The entries need to be copied exactly as they stand, images left out.

(Data to process Opens)

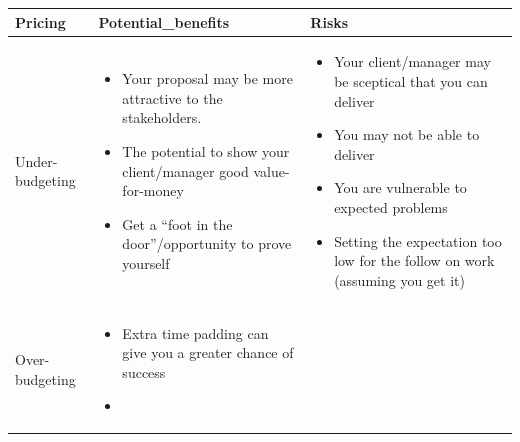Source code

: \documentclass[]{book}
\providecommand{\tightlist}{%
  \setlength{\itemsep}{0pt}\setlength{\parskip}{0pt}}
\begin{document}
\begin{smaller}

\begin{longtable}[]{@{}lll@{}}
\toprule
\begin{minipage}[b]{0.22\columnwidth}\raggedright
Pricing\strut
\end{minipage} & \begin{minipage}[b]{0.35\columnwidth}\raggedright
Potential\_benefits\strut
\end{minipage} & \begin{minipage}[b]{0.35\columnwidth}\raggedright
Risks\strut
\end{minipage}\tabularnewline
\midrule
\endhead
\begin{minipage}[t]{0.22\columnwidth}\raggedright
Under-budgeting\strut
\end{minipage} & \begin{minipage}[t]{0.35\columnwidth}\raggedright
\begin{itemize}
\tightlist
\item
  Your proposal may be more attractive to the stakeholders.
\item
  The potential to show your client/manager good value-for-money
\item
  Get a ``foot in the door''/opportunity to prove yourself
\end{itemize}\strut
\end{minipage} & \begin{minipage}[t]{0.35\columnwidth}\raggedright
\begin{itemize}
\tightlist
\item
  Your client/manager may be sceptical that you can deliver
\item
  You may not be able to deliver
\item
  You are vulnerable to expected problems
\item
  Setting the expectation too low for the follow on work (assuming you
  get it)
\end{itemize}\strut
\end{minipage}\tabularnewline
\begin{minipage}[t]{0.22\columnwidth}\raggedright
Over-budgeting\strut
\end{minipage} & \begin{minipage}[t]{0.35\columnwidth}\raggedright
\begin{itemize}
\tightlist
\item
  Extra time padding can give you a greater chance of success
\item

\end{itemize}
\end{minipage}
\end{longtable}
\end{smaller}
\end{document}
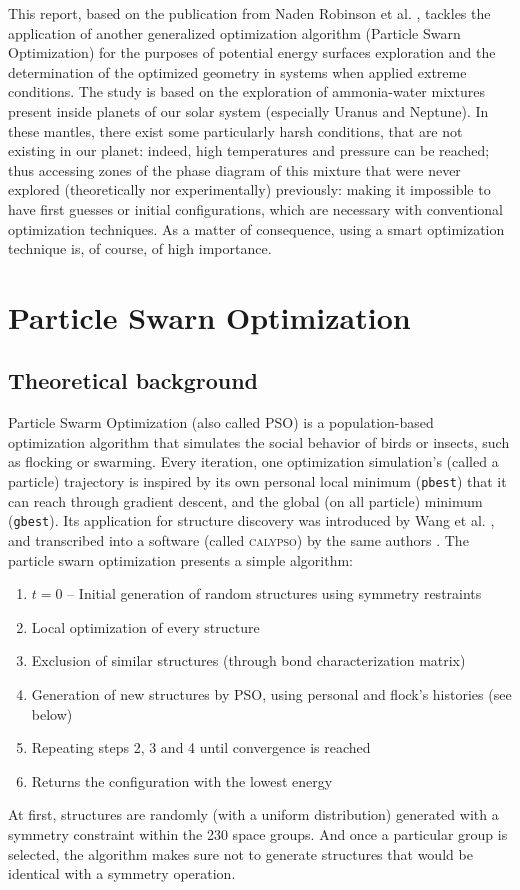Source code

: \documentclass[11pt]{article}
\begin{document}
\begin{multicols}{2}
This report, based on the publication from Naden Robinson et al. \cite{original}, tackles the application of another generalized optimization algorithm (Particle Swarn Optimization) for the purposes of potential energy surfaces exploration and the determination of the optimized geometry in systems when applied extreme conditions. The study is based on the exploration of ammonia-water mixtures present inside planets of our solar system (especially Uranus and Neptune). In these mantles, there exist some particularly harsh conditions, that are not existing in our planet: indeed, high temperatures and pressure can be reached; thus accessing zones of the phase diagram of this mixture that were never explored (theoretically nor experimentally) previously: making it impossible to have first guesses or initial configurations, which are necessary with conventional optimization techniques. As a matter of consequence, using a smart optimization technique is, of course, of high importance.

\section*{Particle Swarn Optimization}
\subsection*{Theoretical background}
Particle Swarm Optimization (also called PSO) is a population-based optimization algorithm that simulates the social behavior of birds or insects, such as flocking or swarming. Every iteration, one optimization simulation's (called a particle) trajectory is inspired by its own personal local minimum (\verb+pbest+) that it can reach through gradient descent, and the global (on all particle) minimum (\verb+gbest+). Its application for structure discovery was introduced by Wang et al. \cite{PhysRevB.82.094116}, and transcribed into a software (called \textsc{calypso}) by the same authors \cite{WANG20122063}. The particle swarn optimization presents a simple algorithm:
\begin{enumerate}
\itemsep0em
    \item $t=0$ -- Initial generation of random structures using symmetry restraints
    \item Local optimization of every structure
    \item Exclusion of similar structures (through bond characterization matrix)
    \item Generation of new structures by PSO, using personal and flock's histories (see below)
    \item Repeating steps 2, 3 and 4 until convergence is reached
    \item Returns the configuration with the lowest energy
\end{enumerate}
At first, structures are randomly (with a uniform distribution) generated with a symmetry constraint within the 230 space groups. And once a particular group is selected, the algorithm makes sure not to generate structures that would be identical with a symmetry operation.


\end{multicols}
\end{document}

(Data to process Closes)

### Response for this exercise
Source code

: \documentclass[]{book}
\providecommand{\tightlist}{%
  \setlength{\itemsep}{0pt}\setlength{\parskip}{0pt}}
\begin{document}
\begin{smaller}

\begin{longtable}[]{@{}lll@{}}
\toprule
\begin{minipage}[b]{0.22\columnwidth}\raggedright
Pricing\strut
\end{minipage} & \begin{minipage}[b]{0.35\columnwidth}\raggedright
Potential\_benefits\strut
\end{minipage} & \begin{minipage}[b]{0.35\columnwidth}\raggedright
Risks\strut
\end{minipage}\tabularnewline
\midrule
\endhead
\begin{minipage}[t]{0.22\columnwidth}\raggedright
Under-budgeting\strut
\end{minipage} & \begin{minipage}[t]{0.35\columnwidth}\raggedright
\begin{itemize}
\tightlist
\item
  Your proposal may be more attractive to the stakeholders.
\item
  The potential to show your client/manager good value-for-money
\item
  Get a ``foot in the door''/opportunity to prove yourself
\end{itemize}\strut
\end{minipage} & \begin{minipage}[t]{0.35\columnwidth}\raggedright
\begin{itemize}
\tightlist
\item
  Your client/manager may be sceptical that you can deliver
\item
  You may not be able to deliver
\item
  You are vulnerable to expected problems
\item
  Setting the expectation too low for the follow on work (assuming you
  get it)
\end{itemize}\strut
\end{minipage}\tabularnewline
\begin{minipage}[t]{0.22\columnwidth}\raggedright
Over-budgeting\strut
\end{minipage} & \begin{minipage}[t]{0.35\columnwidth}\raggedright
\begin{itemize}
\tightlist
\item
  Extra time padding can give you a greater chance of success
\item

\end{itemize}
\end{minipage}
\end{longtable}
\end{smaller}
\end{document}
Source code

: \documentclass[11pt]{article}
\begin{document}
\begin{multicols}{2}
This report, based on the publication from Naden Robinson et al. \cite{original}, tackles the application of another generalized optimization algorithm (Particle Swarn Optimization) for the purposes of potential energy surfaces exploration and the determination of the optimized geometry in systems when applied extreme conditions. The study is based on the exploration of ammonia-water mixtures present inside planets of our solar system (especially Uranus and Neptune). In these mantles, there exist some particularly harsh conditions, that are not existing in our planet: indeed, high temperatures and pressure can be reached; thus accessing zones of the phase diagram of this mixture that were never explored (theoretically nor experimentally) previously: making it impossible to have first guesses or initial configurations, which are necessary with conventional optimization techniques. As a matter of consequence, using a smart optimization technique is, of course, of high importance.

\section*{Particle Swarn Optimization}
\subsection*{Theoretical background}
Particle Swarm Optimization (also called PSO) is a population-based optimization algorithm that simulates the social behavior of birds or insects, such as flocking or swarming. Every iteration, one optimization simulation's (called a particle) trajectory is inspired by its own personal local minimum (\verb+pbest+) that it can reach through gradient descent, and the global (on all particle) minimum (\verb+gbest+). Its application for structure discovery was introduced by Wang et al. \cite{PhysRevB.82.094116}, and transcribed into a software (called \textsc{calypso}) by the same authors \cite{WANG20122063}. The particle swarn optimization presents a simple algorithm:
\begin{enumerate}
\itemsep0em
    \item $t=0$ -- Initial generation of random structures using symmetry restraints
    \item Local optimization of every structure
    \item Exclusion of similar structures (through bond characterization matrix)
    \item Generation of new structures by PSO, using personal and flock's histories (see below)
    \item Repeating steps 2, 3 and 4 until convergence is reached
    \item Returns the configuration with the lowest energy
\end{enumerate}
At first, structures are randomly (with a uniform distribution) generated with a symmetry constraint within the 230 space groups. And once a particular group is selected, the algorithm makes sure not to generate structures that would be identical with a symmetry operation.


\end{multicols}
\end{document}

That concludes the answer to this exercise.